◆ Your instructions: Only the lines with the string "driven" are needed; return each of them from the entries below.

◆ Dataset entries:
============================================================
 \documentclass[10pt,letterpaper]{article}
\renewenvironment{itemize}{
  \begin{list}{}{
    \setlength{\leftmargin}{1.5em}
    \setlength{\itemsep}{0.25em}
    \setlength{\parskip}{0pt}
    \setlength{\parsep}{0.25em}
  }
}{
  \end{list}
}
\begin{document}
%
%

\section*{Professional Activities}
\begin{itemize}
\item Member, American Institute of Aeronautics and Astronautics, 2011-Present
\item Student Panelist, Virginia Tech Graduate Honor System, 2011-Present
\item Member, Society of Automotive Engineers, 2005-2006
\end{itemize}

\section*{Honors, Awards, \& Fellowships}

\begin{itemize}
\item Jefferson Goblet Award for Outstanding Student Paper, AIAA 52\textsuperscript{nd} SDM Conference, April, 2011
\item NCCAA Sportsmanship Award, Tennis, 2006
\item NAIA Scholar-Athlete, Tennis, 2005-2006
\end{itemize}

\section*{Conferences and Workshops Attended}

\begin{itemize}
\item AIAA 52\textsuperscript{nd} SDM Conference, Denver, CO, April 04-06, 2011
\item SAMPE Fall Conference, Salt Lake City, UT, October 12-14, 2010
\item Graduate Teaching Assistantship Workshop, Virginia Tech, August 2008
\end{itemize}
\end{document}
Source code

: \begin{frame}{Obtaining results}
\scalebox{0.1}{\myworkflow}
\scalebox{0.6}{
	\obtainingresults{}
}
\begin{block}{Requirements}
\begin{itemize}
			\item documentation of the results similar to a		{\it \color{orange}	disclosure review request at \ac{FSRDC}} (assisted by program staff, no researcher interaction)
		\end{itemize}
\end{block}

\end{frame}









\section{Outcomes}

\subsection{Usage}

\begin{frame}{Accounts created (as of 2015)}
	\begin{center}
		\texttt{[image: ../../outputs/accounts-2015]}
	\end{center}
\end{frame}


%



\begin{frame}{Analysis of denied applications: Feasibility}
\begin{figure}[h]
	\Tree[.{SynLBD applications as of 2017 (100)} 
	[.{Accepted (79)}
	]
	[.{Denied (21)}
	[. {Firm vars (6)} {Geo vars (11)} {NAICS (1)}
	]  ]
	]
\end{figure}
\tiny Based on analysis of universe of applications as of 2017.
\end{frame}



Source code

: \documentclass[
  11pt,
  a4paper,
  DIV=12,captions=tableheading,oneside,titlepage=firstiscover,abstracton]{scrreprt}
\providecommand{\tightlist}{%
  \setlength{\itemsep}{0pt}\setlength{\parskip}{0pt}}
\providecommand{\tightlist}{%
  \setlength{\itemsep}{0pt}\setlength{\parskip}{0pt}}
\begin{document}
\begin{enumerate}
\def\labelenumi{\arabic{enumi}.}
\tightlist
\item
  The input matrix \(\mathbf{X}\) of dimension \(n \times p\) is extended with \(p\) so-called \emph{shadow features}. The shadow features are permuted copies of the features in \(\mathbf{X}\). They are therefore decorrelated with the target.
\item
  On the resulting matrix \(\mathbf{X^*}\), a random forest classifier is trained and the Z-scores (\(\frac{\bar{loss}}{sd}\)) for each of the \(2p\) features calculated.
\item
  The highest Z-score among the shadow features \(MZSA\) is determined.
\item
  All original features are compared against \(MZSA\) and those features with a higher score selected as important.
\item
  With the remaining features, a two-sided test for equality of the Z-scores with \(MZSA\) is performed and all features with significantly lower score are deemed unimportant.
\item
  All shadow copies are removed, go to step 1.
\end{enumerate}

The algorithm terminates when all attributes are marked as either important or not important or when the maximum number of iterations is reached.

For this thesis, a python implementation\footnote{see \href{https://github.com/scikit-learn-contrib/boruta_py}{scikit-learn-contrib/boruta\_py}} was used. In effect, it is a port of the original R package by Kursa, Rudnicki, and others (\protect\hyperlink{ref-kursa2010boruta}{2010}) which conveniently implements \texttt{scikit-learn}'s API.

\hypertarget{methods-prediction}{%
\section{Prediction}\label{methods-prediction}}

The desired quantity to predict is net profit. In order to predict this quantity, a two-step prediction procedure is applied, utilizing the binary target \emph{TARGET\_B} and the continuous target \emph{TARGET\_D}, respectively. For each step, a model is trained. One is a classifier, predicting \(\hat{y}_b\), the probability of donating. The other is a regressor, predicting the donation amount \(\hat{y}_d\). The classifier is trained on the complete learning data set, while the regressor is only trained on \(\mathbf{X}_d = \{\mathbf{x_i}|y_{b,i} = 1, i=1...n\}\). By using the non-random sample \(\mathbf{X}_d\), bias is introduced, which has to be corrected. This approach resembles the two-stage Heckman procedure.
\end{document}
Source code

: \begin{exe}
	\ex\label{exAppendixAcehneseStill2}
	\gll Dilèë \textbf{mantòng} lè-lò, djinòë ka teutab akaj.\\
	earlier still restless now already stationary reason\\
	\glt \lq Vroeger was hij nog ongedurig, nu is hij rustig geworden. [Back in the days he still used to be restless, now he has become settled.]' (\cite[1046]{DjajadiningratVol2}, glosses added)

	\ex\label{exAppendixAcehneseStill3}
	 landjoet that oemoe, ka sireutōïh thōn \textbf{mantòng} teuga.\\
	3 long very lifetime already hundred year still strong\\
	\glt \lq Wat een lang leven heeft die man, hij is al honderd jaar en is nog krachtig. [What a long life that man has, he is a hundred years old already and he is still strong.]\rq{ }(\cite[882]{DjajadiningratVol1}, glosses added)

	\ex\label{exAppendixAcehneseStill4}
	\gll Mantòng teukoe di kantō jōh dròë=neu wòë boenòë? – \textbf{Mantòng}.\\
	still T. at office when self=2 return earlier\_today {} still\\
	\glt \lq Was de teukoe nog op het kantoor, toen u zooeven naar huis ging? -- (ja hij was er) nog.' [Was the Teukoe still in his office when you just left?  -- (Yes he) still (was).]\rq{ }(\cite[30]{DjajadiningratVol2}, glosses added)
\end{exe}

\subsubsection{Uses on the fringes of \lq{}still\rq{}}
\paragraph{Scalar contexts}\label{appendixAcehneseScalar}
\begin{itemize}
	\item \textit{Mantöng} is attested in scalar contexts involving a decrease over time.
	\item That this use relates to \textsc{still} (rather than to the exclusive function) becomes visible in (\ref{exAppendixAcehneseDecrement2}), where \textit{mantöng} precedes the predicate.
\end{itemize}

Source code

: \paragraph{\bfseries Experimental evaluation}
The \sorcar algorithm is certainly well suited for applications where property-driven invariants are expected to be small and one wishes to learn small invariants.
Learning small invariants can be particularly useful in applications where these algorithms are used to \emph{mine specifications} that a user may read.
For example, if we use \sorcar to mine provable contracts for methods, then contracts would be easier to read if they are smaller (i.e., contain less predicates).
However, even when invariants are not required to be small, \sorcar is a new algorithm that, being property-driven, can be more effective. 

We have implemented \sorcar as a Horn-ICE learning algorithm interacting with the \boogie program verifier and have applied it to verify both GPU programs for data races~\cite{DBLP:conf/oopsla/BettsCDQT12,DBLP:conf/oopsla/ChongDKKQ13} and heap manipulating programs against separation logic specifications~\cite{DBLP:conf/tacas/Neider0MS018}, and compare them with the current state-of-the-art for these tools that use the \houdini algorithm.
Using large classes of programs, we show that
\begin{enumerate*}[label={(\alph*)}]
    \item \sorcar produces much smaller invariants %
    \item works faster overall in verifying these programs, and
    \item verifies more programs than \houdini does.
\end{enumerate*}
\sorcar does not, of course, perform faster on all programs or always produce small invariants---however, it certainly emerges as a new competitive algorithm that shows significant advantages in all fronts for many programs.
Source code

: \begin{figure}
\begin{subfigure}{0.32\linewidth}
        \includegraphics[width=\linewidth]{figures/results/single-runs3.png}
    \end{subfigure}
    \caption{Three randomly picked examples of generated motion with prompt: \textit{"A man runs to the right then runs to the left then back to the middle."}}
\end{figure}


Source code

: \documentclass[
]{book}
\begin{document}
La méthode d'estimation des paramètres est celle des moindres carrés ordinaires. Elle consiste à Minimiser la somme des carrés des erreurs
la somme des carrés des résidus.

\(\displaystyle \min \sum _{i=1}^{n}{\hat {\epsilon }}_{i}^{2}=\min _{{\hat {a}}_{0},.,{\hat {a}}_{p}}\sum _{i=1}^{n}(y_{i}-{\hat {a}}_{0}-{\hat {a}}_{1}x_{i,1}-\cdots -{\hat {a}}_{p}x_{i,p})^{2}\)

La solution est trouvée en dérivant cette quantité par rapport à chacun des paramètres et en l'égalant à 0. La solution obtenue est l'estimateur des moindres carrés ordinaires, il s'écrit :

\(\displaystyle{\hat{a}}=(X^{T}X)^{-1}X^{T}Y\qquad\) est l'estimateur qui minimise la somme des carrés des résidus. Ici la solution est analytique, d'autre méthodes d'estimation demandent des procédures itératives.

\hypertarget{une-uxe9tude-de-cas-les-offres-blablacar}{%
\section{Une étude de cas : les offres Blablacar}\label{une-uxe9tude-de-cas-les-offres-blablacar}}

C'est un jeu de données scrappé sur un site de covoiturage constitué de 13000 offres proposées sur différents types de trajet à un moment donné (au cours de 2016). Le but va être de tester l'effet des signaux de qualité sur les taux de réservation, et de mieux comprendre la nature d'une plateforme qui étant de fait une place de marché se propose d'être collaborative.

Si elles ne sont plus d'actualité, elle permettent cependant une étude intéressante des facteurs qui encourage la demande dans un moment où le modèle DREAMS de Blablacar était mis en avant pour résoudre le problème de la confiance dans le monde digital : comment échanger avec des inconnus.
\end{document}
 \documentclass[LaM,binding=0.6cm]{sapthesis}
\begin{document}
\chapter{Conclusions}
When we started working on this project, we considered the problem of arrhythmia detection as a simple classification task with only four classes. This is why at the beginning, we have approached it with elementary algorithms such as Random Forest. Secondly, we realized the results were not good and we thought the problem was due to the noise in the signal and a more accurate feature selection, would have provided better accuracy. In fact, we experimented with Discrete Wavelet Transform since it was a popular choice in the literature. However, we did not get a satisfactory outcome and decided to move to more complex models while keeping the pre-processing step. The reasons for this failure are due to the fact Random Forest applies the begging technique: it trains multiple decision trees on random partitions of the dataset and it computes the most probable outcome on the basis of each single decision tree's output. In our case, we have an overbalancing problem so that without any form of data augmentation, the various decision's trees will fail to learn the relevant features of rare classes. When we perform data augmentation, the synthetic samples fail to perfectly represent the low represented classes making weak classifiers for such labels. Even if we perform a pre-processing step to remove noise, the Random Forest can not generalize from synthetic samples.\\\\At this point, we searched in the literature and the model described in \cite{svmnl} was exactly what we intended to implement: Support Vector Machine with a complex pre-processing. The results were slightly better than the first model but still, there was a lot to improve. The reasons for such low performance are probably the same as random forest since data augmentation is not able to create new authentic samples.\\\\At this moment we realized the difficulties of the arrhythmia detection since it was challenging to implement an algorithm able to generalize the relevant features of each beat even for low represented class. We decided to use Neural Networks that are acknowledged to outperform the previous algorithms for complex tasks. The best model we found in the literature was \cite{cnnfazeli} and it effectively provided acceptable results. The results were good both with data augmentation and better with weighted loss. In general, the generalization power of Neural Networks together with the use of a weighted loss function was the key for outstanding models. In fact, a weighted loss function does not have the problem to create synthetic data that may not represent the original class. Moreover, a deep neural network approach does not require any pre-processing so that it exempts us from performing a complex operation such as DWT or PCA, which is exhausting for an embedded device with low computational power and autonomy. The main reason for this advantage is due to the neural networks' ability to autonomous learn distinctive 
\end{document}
============================================================
◆ Written answer:
The \sorcar algorithm is certainly well suited for applications where property-driven invariants are expected to be small and one wishes to learn small invariants.
However, even when invariants are not required to be small, \sorcar is a new algorithm that, being property-driven, can be more effective. 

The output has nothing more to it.